INDUSTRIAL APPLICABILITY

(25) As described above, the present invention provides fractions of mononuclear cells isolated and purified by collecting bone marrow-derived bone marrow cells, cord blood-derived cells, or fetal liver-derived cells. Transplantation of such mononuclear cell fractions into a demyelination model animal was confirmed to result in remyelination of the demyelinated axon.

(26) Cells for transplantation can be relatively easily isolated from a small quantity of bone marrow cell fluid aspirated from bone marrow, and can be prepared for transplantation in several tens of minutes after the cells are being collected. Thus, these cells can serve as useful and regenerable cellular material for autotransplantation in the treatment of demyelinating diseases.

(27) This invention highlights development of the autotransplantation technique to treat demyelinating diseases in the central nervous system. Furthermore, the use of the present invention in transplantation and regeneration therapy for more general and diffuse damage in the nervous system is envisaged. In other words, this invention sheds light on autotransplantation therapy against ischemic cerebral damage, traumatic cerebral injury, cerebral degenerating diseases, and metabolic neurological diseases in the central and peripheral nervous systems.

(28) According to the present invention, cells in the hematopoietic system (bone marrow or cord blood) are used as donor cells. Thus, to treat neurological diseases, the cells may be transplanted into the vessels instead of directly transplanting them into neural tissues. Specifically, donor cells transplanted into a vessel can migrate to the neural tissues and thereby regenerate the neural tissues. Hence, the present invention is a breakthrough in developing a therapeutic method for relatively noninvasive transplantation.

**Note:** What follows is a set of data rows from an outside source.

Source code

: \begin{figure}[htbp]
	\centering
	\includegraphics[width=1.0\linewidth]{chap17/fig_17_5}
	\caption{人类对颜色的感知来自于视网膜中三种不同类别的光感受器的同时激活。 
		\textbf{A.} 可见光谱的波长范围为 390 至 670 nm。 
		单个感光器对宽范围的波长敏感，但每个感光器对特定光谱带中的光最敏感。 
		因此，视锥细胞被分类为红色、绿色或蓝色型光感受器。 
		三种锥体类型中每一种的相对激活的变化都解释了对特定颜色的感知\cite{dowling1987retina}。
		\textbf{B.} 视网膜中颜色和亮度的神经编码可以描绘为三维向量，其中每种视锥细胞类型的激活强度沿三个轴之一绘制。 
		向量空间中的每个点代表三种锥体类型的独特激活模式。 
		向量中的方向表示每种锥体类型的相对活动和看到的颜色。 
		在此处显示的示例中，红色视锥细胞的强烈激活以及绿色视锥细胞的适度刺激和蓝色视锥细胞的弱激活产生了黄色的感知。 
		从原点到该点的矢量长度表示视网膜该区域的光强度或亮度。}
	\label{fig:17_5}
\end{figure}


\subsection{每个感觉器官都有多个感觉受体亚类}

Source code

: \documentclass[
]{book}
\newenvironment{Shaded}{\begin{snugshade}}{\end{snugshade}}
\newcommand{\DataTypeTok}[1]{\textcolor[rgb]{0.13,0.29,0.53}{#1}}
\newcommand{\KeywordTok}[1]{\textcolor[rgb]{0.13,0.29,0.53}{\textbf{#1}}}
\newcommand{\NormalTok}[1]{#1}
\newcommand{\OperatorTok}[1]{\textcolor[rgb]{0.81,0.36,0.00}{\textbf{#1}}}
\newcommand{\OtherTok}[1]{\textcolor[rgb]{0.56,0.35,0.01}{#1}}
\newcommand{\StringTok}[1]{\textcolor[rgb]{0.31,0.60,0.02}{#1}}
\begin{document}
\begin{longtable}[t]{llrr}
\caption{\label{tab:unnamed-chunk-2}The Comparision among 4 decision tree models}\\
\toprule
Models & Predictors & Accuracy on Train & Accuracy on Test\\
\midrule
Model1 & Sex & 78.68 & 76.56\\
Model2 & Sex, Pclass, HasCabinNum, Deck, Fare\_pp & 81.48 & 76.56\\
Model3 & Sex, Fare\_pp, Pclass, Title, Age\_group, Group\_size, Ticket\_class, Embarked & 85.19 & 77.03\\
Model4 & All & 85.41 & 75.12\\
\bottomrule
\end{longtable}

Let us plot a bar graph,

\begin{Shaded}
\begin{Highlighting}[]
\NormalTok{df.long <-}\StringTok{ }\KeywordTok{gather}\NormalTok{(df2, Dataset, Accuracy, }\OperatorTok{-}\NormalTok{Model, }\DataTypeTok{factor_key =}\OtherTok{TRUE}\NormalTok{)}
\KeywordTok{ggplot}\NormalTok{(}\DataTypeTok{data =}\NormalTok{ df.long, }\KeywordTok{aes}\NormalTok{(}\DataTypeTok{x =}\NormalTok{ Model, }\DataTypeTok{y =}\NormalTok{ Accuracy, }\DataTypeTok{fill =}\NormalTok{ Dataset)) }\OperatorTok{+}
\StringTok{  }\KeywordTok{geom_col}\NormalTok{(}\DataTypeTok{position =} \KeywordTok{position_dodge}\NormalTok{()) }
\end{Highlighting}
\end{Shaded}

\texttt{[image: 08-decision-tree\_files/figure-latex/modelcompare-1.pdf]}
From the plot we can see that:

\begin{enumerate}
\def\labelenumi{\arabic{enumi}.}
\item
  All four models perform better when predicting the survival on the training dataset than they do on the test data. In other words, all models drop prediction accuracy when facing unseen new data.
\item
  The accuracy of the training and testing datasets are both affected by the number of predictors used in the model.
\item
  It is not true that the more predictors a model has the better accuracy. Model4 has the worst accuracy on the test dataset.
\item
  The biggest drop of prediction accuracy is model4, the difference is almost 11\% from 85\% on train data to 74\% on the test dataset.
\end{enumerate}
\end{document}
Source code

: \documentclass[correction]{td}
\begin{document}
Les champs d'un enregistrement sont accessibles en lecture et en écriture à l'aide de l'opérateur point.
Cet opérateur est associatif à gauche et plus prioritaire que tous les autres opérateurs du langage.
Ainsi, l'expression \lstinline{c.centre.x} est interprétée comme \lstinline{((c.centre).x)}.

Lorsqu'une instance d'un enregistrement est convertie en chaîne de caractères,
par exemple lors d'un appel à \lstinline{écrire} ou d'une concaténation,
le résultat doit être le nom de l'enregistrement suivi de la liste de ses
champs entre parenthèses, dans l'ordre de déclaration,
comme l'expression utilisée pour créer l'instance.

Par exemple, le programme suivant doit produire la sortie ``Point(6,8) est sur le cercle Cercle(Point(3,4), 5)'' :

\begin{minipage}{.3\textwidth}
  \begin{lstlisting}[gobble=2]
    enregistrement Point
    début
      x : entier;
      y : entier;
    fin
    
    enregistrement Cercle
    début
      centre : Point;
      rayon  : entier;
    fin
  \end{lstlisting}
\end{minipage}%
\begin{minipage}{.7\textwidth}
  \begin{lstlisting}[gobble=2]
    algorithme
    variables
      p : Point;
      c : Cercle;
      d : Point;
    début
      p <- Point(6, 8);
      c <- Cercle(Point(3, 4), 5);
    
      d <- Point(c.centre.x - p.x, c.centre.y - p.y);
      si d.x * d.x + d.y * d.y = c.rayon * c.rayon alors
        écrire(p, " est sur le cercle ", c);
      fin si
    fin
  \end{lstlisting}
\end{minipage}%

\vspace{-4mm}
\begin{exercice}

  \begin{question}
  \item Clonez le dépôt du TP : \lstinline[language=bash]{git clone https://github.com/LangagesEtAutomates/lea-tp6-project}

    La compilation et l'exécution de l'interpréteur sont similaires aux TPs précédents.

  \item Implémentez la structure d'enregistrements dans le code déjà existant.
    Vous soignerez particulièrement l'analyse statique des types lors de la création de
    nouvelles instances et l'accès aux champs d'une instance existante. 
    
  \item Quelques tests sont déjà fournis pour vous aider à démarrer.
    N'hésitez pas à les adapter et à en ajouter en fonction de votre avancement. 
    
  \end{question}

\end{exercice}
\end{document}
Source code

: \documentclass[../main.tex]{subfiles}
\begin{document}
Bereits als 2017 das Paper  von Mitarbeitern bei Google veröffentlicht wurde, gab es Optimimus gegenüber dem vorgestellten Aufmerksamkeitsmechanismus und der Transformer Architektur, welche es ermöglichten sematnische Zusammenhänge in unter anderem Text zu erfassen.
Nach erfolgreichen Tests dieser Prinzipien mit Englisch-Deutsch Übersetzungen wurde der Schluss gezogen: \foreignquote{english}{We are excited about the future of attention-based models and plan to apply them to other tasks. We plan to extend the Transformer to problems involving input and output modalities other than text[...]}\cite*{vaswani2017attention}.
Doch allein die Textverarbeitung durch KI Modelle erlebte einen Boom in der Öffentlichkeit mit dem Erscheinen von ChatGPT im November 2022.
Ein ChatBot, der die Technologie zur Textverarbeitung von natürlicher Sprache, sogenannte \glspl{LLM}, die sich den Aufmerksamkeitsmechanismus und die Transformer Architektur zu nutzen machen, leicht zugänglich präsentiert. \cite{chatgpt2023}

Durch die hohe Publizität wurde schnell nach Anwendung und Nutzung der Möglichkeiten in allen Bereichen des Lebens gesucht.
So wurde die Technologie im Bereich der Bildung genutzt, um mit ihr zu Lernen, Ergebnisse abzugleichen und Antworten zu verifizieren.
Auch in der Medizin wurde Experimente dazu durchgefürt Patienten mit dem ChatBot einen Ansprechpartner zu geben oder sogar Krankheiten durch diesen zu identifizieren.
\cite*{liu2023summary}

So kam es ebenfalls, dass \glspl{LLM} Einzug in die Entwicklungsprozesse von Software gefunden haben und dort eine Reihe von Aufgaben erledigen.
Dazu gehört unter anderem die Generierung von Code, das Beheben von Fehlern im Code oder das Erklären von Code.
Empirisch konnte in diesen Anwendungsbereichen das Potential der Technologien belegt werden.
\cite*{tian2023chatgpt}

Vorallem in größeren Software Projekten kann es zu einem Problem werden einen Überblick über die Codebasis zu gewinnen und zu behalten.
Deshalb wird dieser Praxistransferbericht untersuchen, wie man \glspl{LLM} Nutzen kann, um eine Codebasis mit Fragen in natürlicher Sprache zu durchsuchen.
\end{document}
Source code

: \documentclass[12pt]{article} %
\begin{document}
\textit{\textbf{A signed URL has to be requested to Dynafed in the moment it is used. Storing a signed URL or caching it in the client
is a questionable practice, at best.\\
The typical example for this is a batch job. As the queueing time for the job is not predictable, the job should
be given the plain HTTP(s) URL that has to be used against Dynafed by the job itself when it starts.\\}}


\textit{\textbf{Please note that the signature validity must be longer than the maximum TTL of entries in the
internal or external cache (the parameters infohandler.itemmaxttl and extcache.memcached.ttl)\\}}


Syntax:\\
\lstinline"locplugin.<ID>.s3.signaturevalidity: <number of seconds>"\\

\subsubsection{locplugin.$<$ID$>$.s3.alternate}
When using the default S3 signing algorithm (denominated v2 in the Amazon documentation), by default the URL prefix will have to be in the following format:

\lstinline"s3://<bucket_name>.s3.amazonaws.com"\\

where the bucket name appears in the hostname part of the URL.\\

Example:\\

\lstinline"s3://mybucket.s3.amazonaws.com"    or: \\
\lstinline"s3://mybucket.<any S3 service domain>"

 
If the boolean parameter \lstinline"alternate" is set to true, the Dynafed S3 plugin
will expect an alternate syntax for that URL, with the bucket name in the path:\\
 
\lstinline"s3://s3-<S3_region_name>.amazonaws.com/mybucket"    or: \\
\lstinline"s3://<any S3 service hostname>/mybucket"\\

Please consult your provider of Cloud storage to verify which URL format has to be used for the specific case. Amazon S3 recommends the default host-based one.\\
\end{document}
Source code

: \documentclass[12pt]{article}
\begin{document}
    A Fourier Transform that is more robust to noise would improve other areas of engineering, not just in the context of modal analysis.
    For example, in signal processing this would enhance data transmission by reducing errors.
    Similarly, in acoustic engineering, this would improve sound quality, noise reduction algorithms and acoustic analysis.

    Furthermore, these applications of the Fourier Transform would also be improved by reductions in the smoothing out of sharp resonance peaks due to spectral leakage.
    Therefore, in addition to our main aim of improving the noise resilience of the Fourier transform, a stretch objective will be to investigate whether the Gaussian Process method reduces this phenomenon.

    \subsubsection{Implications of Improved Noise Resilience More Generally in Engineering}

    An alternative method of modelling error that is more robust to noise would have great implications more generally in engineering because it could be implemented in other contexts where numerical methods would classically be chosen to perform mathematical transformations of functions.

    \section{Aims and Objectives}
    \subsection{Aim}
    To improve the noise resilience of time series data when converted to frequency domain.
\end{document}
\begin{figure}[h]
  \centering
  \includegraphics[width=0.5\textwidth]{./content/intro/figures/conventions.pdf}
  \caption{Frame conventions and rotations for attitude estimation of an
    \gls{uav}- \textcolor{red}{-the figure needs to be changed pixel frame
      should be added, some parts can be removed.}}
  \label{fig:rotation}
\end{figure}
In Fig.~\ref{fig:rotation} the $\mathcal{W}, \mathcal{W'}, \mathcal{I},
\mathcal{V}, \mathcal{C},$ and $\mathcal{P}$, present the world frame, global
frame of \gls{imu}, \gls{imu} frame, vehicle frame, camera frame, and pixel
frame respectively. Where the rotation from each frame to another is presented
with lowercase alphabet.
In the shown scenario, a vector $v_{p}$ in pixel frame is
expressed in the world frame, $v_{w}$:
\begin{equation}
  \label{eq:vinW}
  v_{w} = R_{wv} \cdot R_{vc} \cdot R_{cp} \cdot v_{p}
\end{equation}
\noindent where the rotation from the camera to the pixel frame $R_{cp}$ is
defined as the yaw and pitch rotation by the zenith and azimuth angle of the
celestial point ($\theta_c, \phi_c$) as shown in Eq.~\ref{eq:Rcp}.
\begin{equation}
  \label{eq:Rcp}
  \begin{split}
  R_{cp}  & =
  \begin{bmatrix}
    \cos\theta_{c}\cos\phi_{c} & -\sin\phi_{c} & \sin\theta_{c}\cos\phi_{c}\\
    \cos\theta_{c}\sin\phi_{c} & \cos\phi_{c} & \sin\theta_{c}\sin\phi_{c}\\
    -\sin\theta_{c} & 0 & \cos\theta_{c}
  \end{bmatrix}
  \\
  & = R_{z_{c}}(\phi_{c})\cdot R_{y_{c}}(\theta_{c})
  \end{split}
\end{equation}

(29) Furthermore, the present invention adds significantly to elucidate the mechanism underlying the differentiation of non-neural cells such as hematopoietic cells and mesenchymal cells into neural cells. When genes determining the differentiation are identified and analyzed, use of such genes will allow efficient transformation of a sufficient quantity of non-neural cells such as hematopoietic cells and mesenchymal cells in a living body to neural cells. Thus, the present invention is a breakthrough in the field of gene therapy for inducing regeneration of neural tissues.